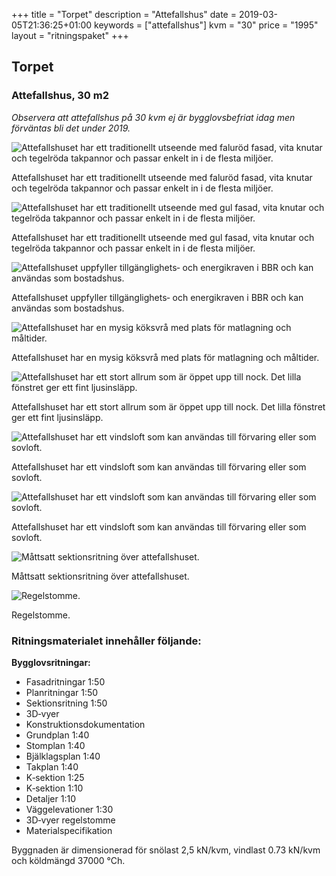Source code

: +++
title = "Torpet"
description = "Attefallshus"
date = 2019-03-05T21:36:25+01:00
keywords = ["attefallshus"]
kvm = "30"
price = "1995"
layout = "ritningspaket"
+++

## Torpet

### Attefallshus, 30 m2

_Observera att attefallshus på 30 kvm ej är bygglovsbefriat idag men förväntas bli det under 2019._

![Attefallshuset har ett traditionellt utseende med faluröd fasad, vita knutar och tegelröda takpannor och passar enkelt in i de flesta miljöer.](https://byggteknikcentrum.se/img/ritningspaket/torpet/attefallshus-torpet-framsida-rod_small.jpg)

Attefallshuset har ett traditionellt utseende med faluröd fasad, vita knutar och tegelröda takpannor och passar enkelt in i de flesta miljöer.

![Attefallshuset har ett traditionellt utseende med gul fasad, vita knutar och tegelröda takpannor och passar enkelt in i de flesta miljöer.](https://byggteknikcentrum.se/img/ritningspaket/torpet/attefallshus-torpet-framsida-gul_small.jpg)

Attefallshuset har ett traditionellt utseende med gul fasad, vita knutar och tegelröda takpannor och passar enkelt in i de flesta miljöer.

![Attefallshuset uppfyller tillgänglighets‐ och energikraven i BBR och kan användas som bostadshus.](https://byggteknikcentrum.se/img/ritningspaket/torpet/attefallshus-tropet-bottenplan_small.png)

Attefallshuset uppfyller tillgänglighets‐ och energikraven i BBR och kan användas som bostadshus.

![Attefallshuset har en mysig köksvrå med plats för matlagning och måltider.](https://byggteknikcentrum.se/img/ritningspaket/torpet/attefallshus-torpet-3d-vy-koket_small.jpg)

Attefallshuset har en mysig köksvrå med plats för matlagning och måltider.

![Attefallshuset har ett stort allrum som är öppet upp till nock. Det lilla fönstret ger ett fint ljusinsläpp.](https://byggteknikcentrum.se/img/ritningspaket/torpet/attefallshus-torpet-3d-vy-allrum_small.jpg)

Attefallshuset har ett stort allrum som är öppet upp till nock. Det lilla fönstret ger ett fint ljusinsläpp.

![Attefallshuset har ett vindsloft som kan användas till förvaring eller som sovloft.](https://byggteknikcentrum.se/img/ritningspaket/torpet/attefallshus-torpet-loftplan_small.png)

Attefallshuset har ett vindsloft som kan användas till förvaring eller som sovloft.

![Attefallshuset har ett vindsloft som kan användas till förvaring eller som sovloft.](https://byggteknikcentrum.se/img/ritningspaket/torpet/attefallshus-torpet-3d-vy-loft_small.jpg)

Attefallshuset har ett vindsloft som kan användas till förvaring eller som sovloft.

![Måttsatt sektionsritning över attefallshuset.](https://byggteknikcentrum.se/img/ritningspaket/torpet/attefallshus-torpet-sektionsritning_small.png)

Måttsatt sektionsritning över attefallshuset.

![Regelstomme.](https://byggteknikcentrum.se/img/ritningspaket/torpet/attefallshus-torpet-3d-vy-regelstomme_small.jpg)

Regelstomme.

### Ritningsmaterialet innehåller följande:

**Bygglovsritningar:**

*   Fasadritningar 1:50
*   Planritningar 1:50
*   Sektionsritning 1:50
*   3D‐vyer
*   Konstruktionsdokumentation
*   Grundplan 1:40
*   Stomplan 1:40
*   Bjälklagsplan 1:40
*   Takplan 1:40
*   K‐sektion 1:25
*   K‐sektion 1:10
*   Detaljer 1:10
*   Väggelevationer 1:30
*   3D‐vyer regelstomme
*   Materialspecifikation

Byggnaden är dimensionerad för snölast 2,5 kN/kvm, vindlast 0.73 kN/kvm och köldmängd 37000 °Ch.
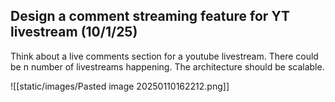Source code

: 
## Design a comment streaming feature for YT livestream (10/1/25)

Think about a live comments section for a youtube livestream. There could be n number of livestreams happening. The architecture should be scalable. 

![[static/images/Pasted image 20250110162212.png]]

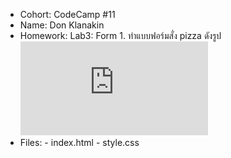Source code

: - Cohort: CodeCamp #11
- Name: Don Klanakin
- Homework:
      Lab3: Form
         1. ทำแบบฟอร์มสั่ง pizza ดังรูป  ![Pizza ordering form](https://opentechschool.github.io/python-flask/core/forms.html)
- Files:
      - index.html
      - style.css
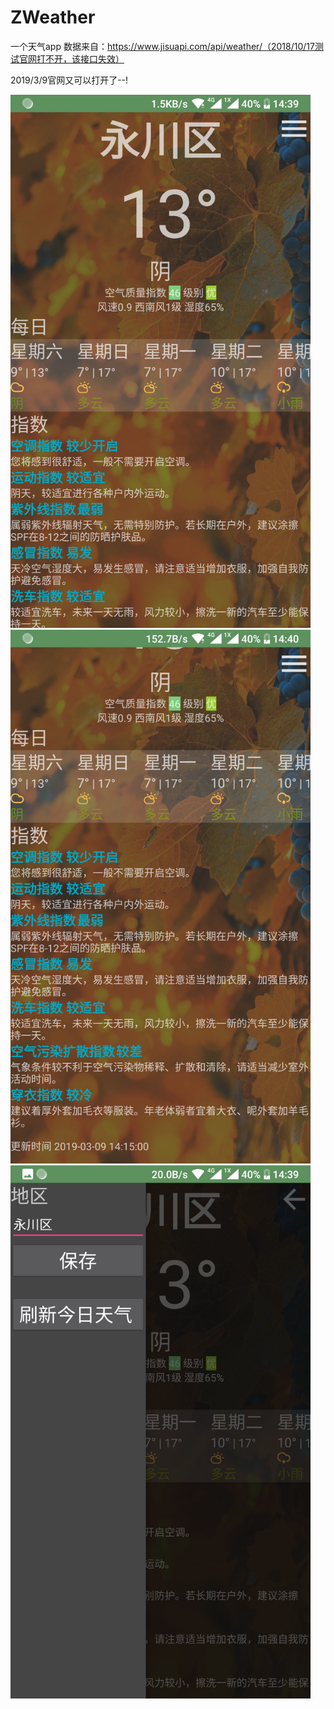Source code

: # ZWeather
一个天气app
数据来自：https://www.jisuapi.com/api/weather/（2018/10/17测试官网打不开，该接口失效）

2019/3/9官网又可以打开了--!

<img src="/screenshots/Screenshot_2019-03-09-14-39-04.png" width="480"/>

<img src="/screenshots/Screenshot_2019-03-09-14-40-32.png" width="480"/>

<img src="/screenshots/Screenshot_2019-03-09-14-39-25.png" width="480"/>
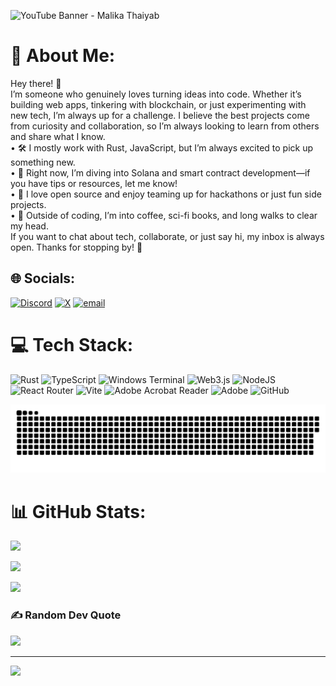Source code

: ![YouTube Banner - Malika Thaiyab](https://github.com/user-attachments/assets/0b5c4462-4b3a-4825-96d8-881f512c7a54)

# 💫 About Me:
Hey there! 👋<br>I’m someone who genuinely loves turning ideas into code. Whether it’s building web apps, tinkering with blockchain, or just experimenting with new tech, I’m always up for a challenge. I believe the best projects come from curiosity and collaboration, so I’m always looking to learn from others and share what I know.<br>	•	🛠️ I mostly work with Rust, JavaScript, but I’m always excited to pick up something new.<br>	•	🌱 Right now, I’m diving into Solana and smart contract development—if you have tips or resources, let me know!<br>	•	🤝 I love open source and enjoy teaming up for hackathons or just fun side projects.<br>	•	💬 Outside of coding, I’m into coffee, sci-fi books, and long walks to clear my head.<br>If you want to chat about tech, collaborate, or just say hi, my inbox is always open. Thanks for stopping by! 🚀


## 🌐 Socials:
[![Discord](https://img.shields.io/badge/Discord-%237289DA.svg?logo=discord&logoColor=white)](https://discord.gg/@tothemoon_023) [![X](https://img.shields.io/badge/X-black.svg?logo=X&logoColor=white)](https://x.com/@tothemoon_023) [![email](https://img.shields.io/badge/Email-D14836?logo=gmail&logoColor=white)](mailto:malikathaiyab023@gmail.com) 

# 💻 Tech Stack:
![Rust](https://img.shields.io/badge/rust-%23000000.svg?style=for-the-badge&logo=rust&logoColor=white) ![TypeScript](https://img.shields.io/badge/typescript-%23007ACC.svg?style=for-the-badge&logo=typescript&logoColor=white) ![Windows Terminal](https://img.shields.io/badge/Windows%20Terminal-%234D4D4D.svg?style=for-the-badge&logo=windows-terminal&logoColor=white) ![Web3.js](https://img.shields.io/badge/web3.js-F16822?style=for-the-badge&logo=web3.js&logoColor=white) ![NodeJS](https://img.shields.io/badge/node.js-6DA55F?style=for-the-badge&logo=node.js&logoColor=white) ![React Router](https://img.shields.io/badge/React_Router-CA4245?style=for-the-badge&logo=react-router&logoColor=white) ![Vite](https://img.shields.io/badge/vite-%23646CFF.svg?style=for-the-badge&logo=vite&logoColor=white) ![Adobe Acrobat Reader](https://img.shields.io/badge/Adobe%20Acrobat%20Reader-EC1C24.svg?style=for-the-badge&logo=Adobe%20Acrobat%20Reader&logoColor=white) ![Adobe](https://img.shields.io/badge/adobe-%23FF0000.svg?style=for-the-badge&logo=adobe&logoColor=white) ![GitHub](https://img.shields.io/badge/github-%23121011.svg?style=for-the-badge&logo=github&logoColor=white)

<picture>
  <source media="(prefers-color-scheme: dark)" srcset="https://raw.githubusercontent.com/tothemoon023/tothemoon023/output/github-snake-dark.svg" />
  <source media="(prefers-color-scheme: light)" srcset="https://raw.githubusercontent.com/tothemoon023/tothemoon023/output/github-snake.svg" />
  <img alt="github-snake" src="https://raw.githubusercontent.com/tothemoon023/tothemoon023/output/github-snake.svg" />
</picture>

# 📊 GitHub Stats:
![](https://github-readme-stats.vercel.app/api?username=tothemoon023&theme=dark&hide_border=false&include_all_commits=false&count_private=false)<br/>


![](https://nirzak-streak-stats.vercel.app/?user=tothemoon023&theme=dark&hide_border=false)<br/>


![](https://github-readme-stats.vercel.app/api/top-langs/?username=tothemoon023&theme=dark&hide_border=false&include_all_commits=false&count_private=false&layout=compact)


### ✍️ Random Dev Quote
![](https://quotes-github-readme.vercel.app/api?type=horizontal&theme=radical)

---
[![](https://visitcount.itsvg.in/api?id=tothemoon023&icon=0&color=0)](https://visitcount.itsvg.in)

<!-- Proudly created with GPRM ( https://gprm.itsvg.in ) -->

+===+

What you have to do
Only the lines from the top of the material above down to the line bearing "det under 2019._", that line included, should be set down exactly; no pictures.

Your solution
Source code

: +++
title = "Torpet"
description = "Attefallshus"
date = 2019-03-05T21:36:25+01:00
keywords = ["attefallshus"]
kvm = "30"
price = "1995"
layout = "ritningspaket"
+++

## Torpet

### Attefallshus, 30 m2

_Observera att attefallshus på 30 kvm ej är bygglovsbefriat idag men förväntas bli det under 2019._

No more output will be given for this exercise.